AVAILABLE RECORDS below:

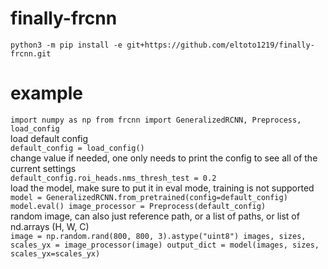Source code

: # finally-frcnn

``python3 -m pip install -e git+https://github.com/eltoto1219/finally-frcnn.git``

# example

``
import numpy as np
from frcnn import GeneralizedRCNN, Preprocess, load_config
`` \
load default config \
``
default_config = load_config()
`` \
change value if needed, one only needs to print the config to see all of the current settings \
``
default_config.roi_heads.nms_thresh_test = 0.2
`` \
load the model, make sure to put it in eval mode, training is not supported \
``
model = GeneralizedRCNN.from_pretrained(config=default_config)
model.eval()
image_processor = Preprocess(default_config)
`` \
random image, can also just reference path, or a list of paths, or list of nd.arrays (H, W, C) \
``
image = np.random.rand(800, 800, 3).astype("uint8")
images, sizes, scales_yx = image_processor(image)
output_dict = model(images, sizes, scales_yx=scales_yx)
``
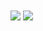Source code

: 
<img align="center" src="https://github-readme-stats.vercel.app/api?username=IscRivera91&show_icons=true"/>
<img align="center" src="https://github-readme-stats.vercel.app/api/top-langs/?username=IscRivera91&layout=compact&hide=html" />

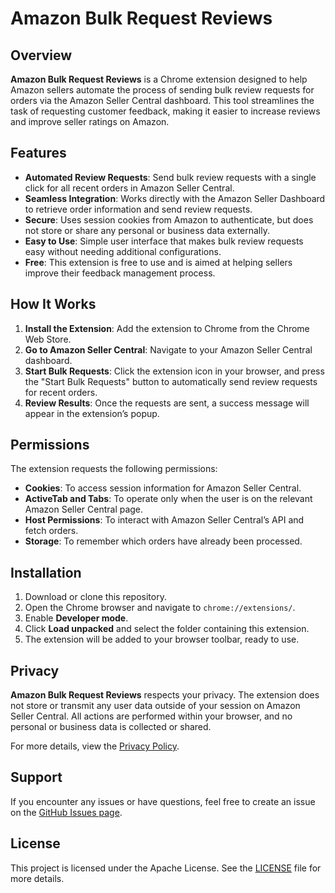# Amazon Bulk Request Reviews

## Overview

**Amazon Bulk Request Reviews** is a Chrome extension designed to help Amazon sellers automate the process of sending bulk review requests for orders via the Amazon Seller Central dashboard. This tool streamlines the task of requesting customer feedback, making it easier to increase reviews and improve seller ratings on Amazon.

## Features

- **Automated Review Requests**: Send bulk review requests with a single click for all recent orders in Amazon Seller Central.
- **Seamless Integration**: Works directly with the Amazon Seller Dashboard to retrieve order information and send review requests.
- **Secure**: Uses session cookies from Amazon to authenticate, but does not store or share any personal or business data externally.
- **Easy to Use**: Simple user interface that makes bulk review requests easy without needing additional configurations.
- **Free**: This extension is free to use and is aimed at helping sellers improve their feedback management process.

## How It Works

1. **Install the Extension**: Add the extension to Chrome from the Chrome Web Store.
2. **Go to Amazon Seller Central**: Navigate to your Amazon Seller Central dashboard.
3. **Start Bulk Requests**: Click the extension icon in your browser, and press the "Start Bulk Requests" button to automatically send review requests for recent orders.
4. **Review Results**: Once the requests are sent, a success message will appear in the extension’s popup.

## Permissions

The extension requests the following permissions:

- **Cookies**: To access session information for Amazon Seller Central.
- **ActiveTab and Tabs**: To operate only when the user is on the relevant Amazon Seller Central page.
- **Host Permissions**: To interact with Amazon Seller Central’s API and fetch orders.
- **Storage**: To remember which orders have already been processed.

## Installation

1. Download or clone this repository.
2. Open the Chrome browser and navigate to `chrome://extensions/`.
3. Enable **Developer mode**.
4. Click **Load unpacked** and select the folder containing this extension.
5. The extension will be added to your browser toolbar, ready to use.

## Privacy

**Amazon Bulk Request Reviews** respects your privacy. The extension does not store or transmit any user data outside of your session on Amazon Seller Central. All actions are performed within your browser, and no personal or business data is collected or shared.

For more details, view the [Privacy Policy](https://yourusername.github.io/amazon-bulk-request-reviews/privacy-policy).

## Support

If you encounter any issues or have questions, feel free to create an issue on the [GitHub Issues page](https://github.com/sandippatel27899/Amazon-Bulk-Request-Review/issues).

## License

This project is licensed under the Apache License. See the [LICENSE](https://raw.githubusercontent.com/sandippatel27899/Amazon-Bulk-Request-Review/refs/heads/master/LICENSE) file for more details.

End of AVAILABLE RECORDS.

**EXERCISE**
Transcribe all of the records exactly, without reproducing their pictures.

**EXERCISE RESULT**
Source code

: # finally-frcnn

``python3 -m pip install -e git+https://github.com/eltoto1219/finally-frcnn.git``

# example

``
import numpy as np
from frcnn import GeneralizedRCNN, Preprocess, load_config
`` \
load default config \
``
default_config = load_config()
`` \
change value if needed, one only needs to print the config to see all of the current settings \
``
default_config.roi_heads.nms_thresh_test = 0.2
`` \
load the model, make sure to put it in eval mode, training is not supported \
``
model = GeneralizedRCNN.from_pretrained(config=default_config)
model.eval()
image_processor = Preprocess(default_config)
`` \
random image, can also just reference path, or a list of paths, or list of nd.arrays (H, W, C) \
``
image = np.random.rand(800, 800, 3).astype("uint8")
images, sizes, scales_yx = image_processor(image)
output_dict = model(images, sizes, scales_yx=scales_yx)
``
Source code

: 
<img align="center" src="https://github-readme-stats.vercel.app/api?username=IscRivera91&show_icons=true"/>
<img align="center" src="https://github-readme-stats.vercel.app/api/top-langs/?username=IscRivera91&layout=compact&hide=html" />

# Amazon Bulk Request Reviews

## Overview

**Amazon Bulk Request Reviews** is a Chrome extension designed to help Amazon sellers automate the process of sending bulk review requests for orders via the Amazon Seller Central dashboard. This tool streamlines the task of requesting customer feedback, making it easier to increase reviews and improve seller ratings on Amazon.

## Features

- **Automated Review Requests**: Send bulk review requests with a single click for all recent orders in Amazon Seller Central.
- **Seamless Integration**: Works directly with the Amazon Seller Dashboard to retrieve order information and send review requests.
- **Secure**: Uses session cookies from Amazon to authenticate, but does not store or share any personal or business data externally.
- **Easy to Use**: Simple user interface that makes bulk review requests easy without needing additional configurations.
- **Free**: This extension is free to use and is aimed at helping sellers improve their feedback management process.

## How It Works

1. **Install the Extension**: Add the extension to Chrome from the Chrome Web Store.
2. **Go to Amazon Seller Central**: Navigate to your Amazon Seller Central dashboard.
3. **Start Bulk Requests**: Click the extension icon in your browser, and press the "Start Bulk Requests" button to automatically send review requests for recent orders.
4. **Review Results**: Once the requests are sent, a success message will appear in the extension’s popup.

## Permissions

The extension requests the following permissions:

- **Cookies**: To access session information for Amazon Seller Central.
- **ActiveTab and Tabs**: To operate only when the user is on the relevant Amazon Seller Central page.
- **Host Permissions**: To interact with Amazon Seller Central’s API and fetch orders.
- **Storage**: To remember which orders have already been processed.

## Installation

1. Download or clone this repository.
2. Open the Chrome browser and navigate to `chrome://extensions/`.
3. Enable **Developer mode**.
4. Click **Load unpacked** and select the folder containing this extension.
5. The extension will be added to your browser toolbar, ready to use.

## Privacy

**Amazon Bulk Request Reviews** respects your privacy. The extension does not store or transmit any user data outside of your session on Amazon Seller Central. All actions are performed within your browser, and no personal or business data is collected or shared.

For more details, view the [Privacy Policy](https://yourusername.github.io/amazon-bulk-request-reviews/privacy-policy).

## Support

If you encounter any issues or have questions, feel free to create an issue on the [GitHub Issues page](https://github.com/sandippatel27899/Amazon-Bulk-Request-Review/issues).

## License

This project is licensed under the Apache License. See the [LICENSE](https://raw.githubusercontent.com/sandippatel27899/Amazon-Bulk-Request-Review/refs/heads/master/LICENSE) file for more details.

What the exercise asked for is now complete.